Below are several entries. Transcribe exactly those lines that fall from the one with "在我看来， React 的优势主要有：" through the one with "- 入门容易， 学习曲线平缓， 几乎没有上限", end lines included.
________
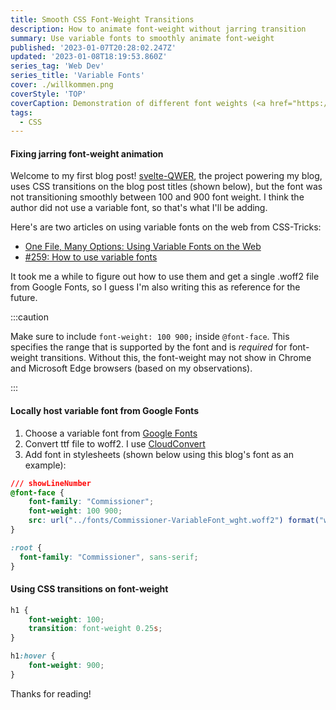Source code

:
 ```yaml
---
title: Smooth CSS Font-Weight Transitions
description: How to animate font-weight without jarring transition
summary: Use variable fonts to smoothly animate font-weight
published: '2023-01-07T20:28:02.247Z'
updated: '2023-01-08T18:19:53.860Z'
series_tag: 'Web Dev'
series_title: 'Variable Fonts'
cover: ./willkommen.png
coverStyle: 'TOP'
coverCaption: Demonstration of different font weights (<a href="https://fonts.google.com/specimen/Commissioner">download font</a>)
tags:
  - CSS
---
```


#### Fixing jarring font-weight animation

Welcome to my first blog post! [svelte-QWER](https://github.com/kwchang0831/svelte-QWER), the project powering my blog, uses CSS transitions on the blog post titles (shown below), but the font was not transitioning smoothly between 100 and 900 font weight. I think the author did not use a variable font, so that's what I'll be adding.

Here's are two articles on using variable fonts on the web from CSS-Tricks:

- [One File, Many Options: Using Variable Fonts on the Web](https://css-tricks.com/one-file-many-options-using-variable-fonts-web/)
- [#259: How to use variable fonts](https://css-tricks.com/newsletter/259-how-to-use-variable-fonts/)

It took me a while to figure out how to use them and get a single .woff2 file from Google Fonts, so I guess I'm also writing this as reference for the future.

:::caution

Make sure to include `font-weight: 100 900;` inside `@font-face`. This specifies the range that is supported by the font and is _required_ for font-weight transitions. Without this, the font-weight may not show in Chrome and Microsoft Edge browsers (based on my observations).

:::

#### Locally host variable font from Google Fonts

1. Choose a variable font from [Google Fonts](https://fonts.google.com/?vfonly=true)
2. Convert ttf file to woff2. I use [CloudConvert](https://cloudconvert.com/ttf-to-woff2)
3. Add font in stylesheets (shown below using this blog's font as an example):

```css
/// showLineNumber
@font-face {
    font-family: "Commissioner";
    font-weight: 100 900;
    src: url("../fonts/Commissioner-VariableFont_wght.woff2") format("woff2-variations");
}

:root {
  font-family: "Commissioner", sans-serif;
}
```

#### Using CSS transitions on font-weight

```css
h1 {
    font-weight: 100;
    transition: font-weight 0.25s;
}

h1:hover {
    font-weight: 900;
}
```

Thanks for reading!
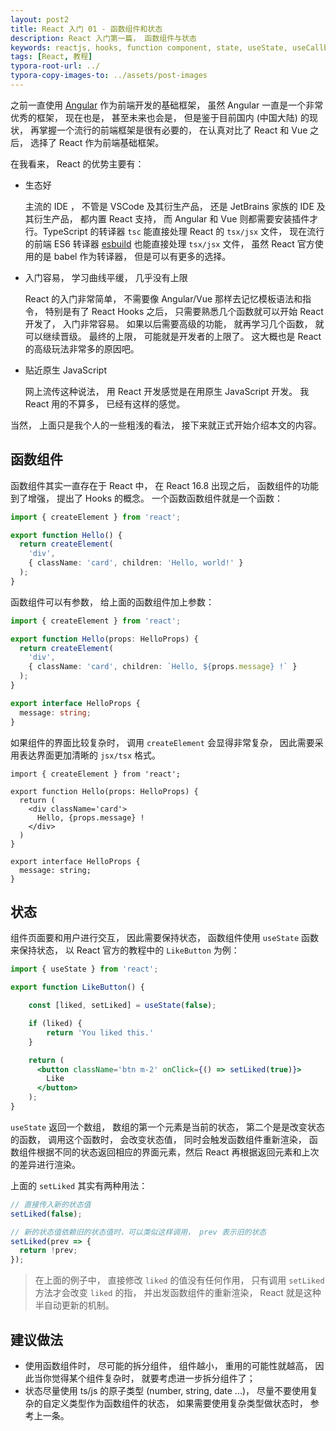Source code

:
 ```yaml
---
layout: post2
title: React 入门 01 - 函数组件和状态
description: React 入门第一篇， 函数组件与状态
keywords: reactjs, hooks, function component, state, useState, useCallback, useEffect
tags: [React, 教程]
typora-root-url: ../
typora-copy-images-to: ../assets/post-images
---
```


之前一直使用 [Angular](https://angular.io) 作为前端开发的基础框架， 虽然 Angular 一直是一个非常优秀的框架， 现在也是， 甚至未来也会是， 但是鉴于目前国内 (中国大陆) 的现状， 再掌握一个流行的前端框架是很有必要的， 在认真对比了 React 和 Vue 之后， 选择了 React 作为前端基础框架。

在我看来， React 的优势主要有：

- 生态好

  主流的 IDE ， 不管是 VSCode 及其衍生产品， 还是 JetBrains 家族的 IDE 及其衍生产品， 都内置 React 支持， 而 Angular 和 Vue 则都需要安装插件才行。TypeScript 的转译器 `tsc` 能直接处理 React 的 `tsx/jsx` 文件， 现在流行的前端 ES6 转译器 [esbuild](http://esbuild.github.io) 也能直接处理  `tsx/jsx` 文件， 虽然 React 官方使用的是 babel 作为转译器， 但是可以有更多的选择。

- 入门容易， 学习曲线平缓， 几乎没有上限

  React 的入门非常简单， 不需要像 Angular/Vue 那样去记忆模板语法和指令， 特别是有了 React Hooks 之后， 只需要熟悉几个函数就可以开始 React 开发了， 入门非常容易。 如果以后需要高级的功能， 就再学习几个函数， 就可以继续晋级。 最终的上限， 可能就是开发者的上限了。 这大概也是 React 的高级玩法非常多的原因吧。

- 贴近原生 JavaScript

  网上流传这种说法， 用 React 开发感觉是在用原生 JavaScript 开发。 我 React 用的不算多， 已经有这样的感觉。

当然， 上面只是我个人的一些粗浅的看法， 接下来就正式开始介绍本文的内容。

## 函数组件

函数组件其实一直存在于 React 中， 在 React 16.8 出现之后， 函数组件的功能到了增强， 提出了 Hooks 的概念。 一个函数函数组件就是一个函数：

```ts
import { createElement } from 'react';

export function Hello() {
  return createElement(
    'div',
    { className: 'card', children: 'Hello, world!' }
  );
}
```

函数组件可以有参数， 给上面的函数组件加上参数：

```ts
import { createElement } from 'react';

export function Hello(props: HelloProps) {
  return createElement(
    'div',
    { className: 'card', children: `Hello, ${props.message} !` }
  );
}

export interface HelloProps {
  message: string;
}
```

如果组件的界面比较复杂时， 调用 `createElement` 会显得非常复杂， 因此需要采用表达界面更加清晰的 `jsx/tsx` 格式。

```tsx
import { createElement } from 'react';

export function Hello(props: HelloProps) {
  return (
    <div className='card'>
      Hello, {props.message} !
    </div>
  )
}

export interface HelloProps {
  message: string;
}
```

## 状态

组件页面要和用户进行交互， 因此需要保持状态， 函数组件使用 `useState` 函数来保持状态， 以 React 官方的教程中的 `LikeButton` 为例：

```jsx
import { useState } from 'react';

export function LikeButton() {

    const [liked, setLiked] = useState(false);

    if (liked) {
        return 'You liked this.'
    }

    return (
      <button className='btn m-2' onClick={() => setLiked(true)}>
        Like
      </button>
    );
}
```

`useState` 返回一个数组， 数组的第一个元素是当前的状态， 第二个是是改变状态的函数， 调用这个函数时， 会改变状态值， 同时会触发函数组件重新渲染， 函数组件根据不同的状态返回相应的界面元素，然后 React 再根据返回元素和上次的差异进行渲染。

上面的 `setLiked` 其实有两种用法：

```ts
// 直接传入新的状态值
setLiked(false);

// 新的状态值依赖旧的状态值时，可以类似这样调用， prev 表示旧的状态
setLiked(prev => {
  return !prev;
});
```

> 在上面的例子中， 直接修改 `liked` 的值没有任何作用， 只有调用 `setLiked` 方法才会改变 `liked` 的指， 并出发函数组件的重新渲染， React 就是这种半自动更新的机制。

## 建议做法

- 使用函数组件时， 尽可能的拆分组件， 组件越小， 重用的可能性就越高， 因此当你觉得某个组件复杂时， 就要考虑进一步拆分组件了；
- 状态尽量使用 ts/js 的原子类型 (number, string, date ...)， 尽量不要使用复杂的自定义类型作为函数组件的状态， 如果需要使用复杂类型做状态时， 参考上一条。

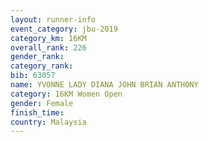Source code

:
```yaml
---
layout: runner-info 
event_category: jbu-2019 
category_km: 16KM  
overall_rank: 226
gender_rank: 
category_rank: 
bib: 63057
name: YVONNE LADY DIANA JOHN BRIAN ANTHONY
category: 16KM Women Open
gender: Female
finish_time: 
country: Malaysia
---
```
________
=== Response ===
在我看来， React 的优势主要有：

- 生态好

  主流的 IDE ， 不管是 VSCode 及其衍生产品， 还是 JetBrains 家族的 IDE 及其衍生产品， 都内置 React 支持， 而 Angular 和 Vue 则都需要安装插件才行。TypeScript 的转译器 `tsc` 能直接处理 React 的 `tsx/jsx` 文件， 现在流行的前端 ES6 转译器 [esbuild](http://esbuild.github.io) 也能直接处理  `tsx/jsx` 文件， 虽然 React 官方使用的是 babel 作为转译器， 但是可以有更多的选择。

- 入门容易， 学习曲线平缓， 几乎没有上限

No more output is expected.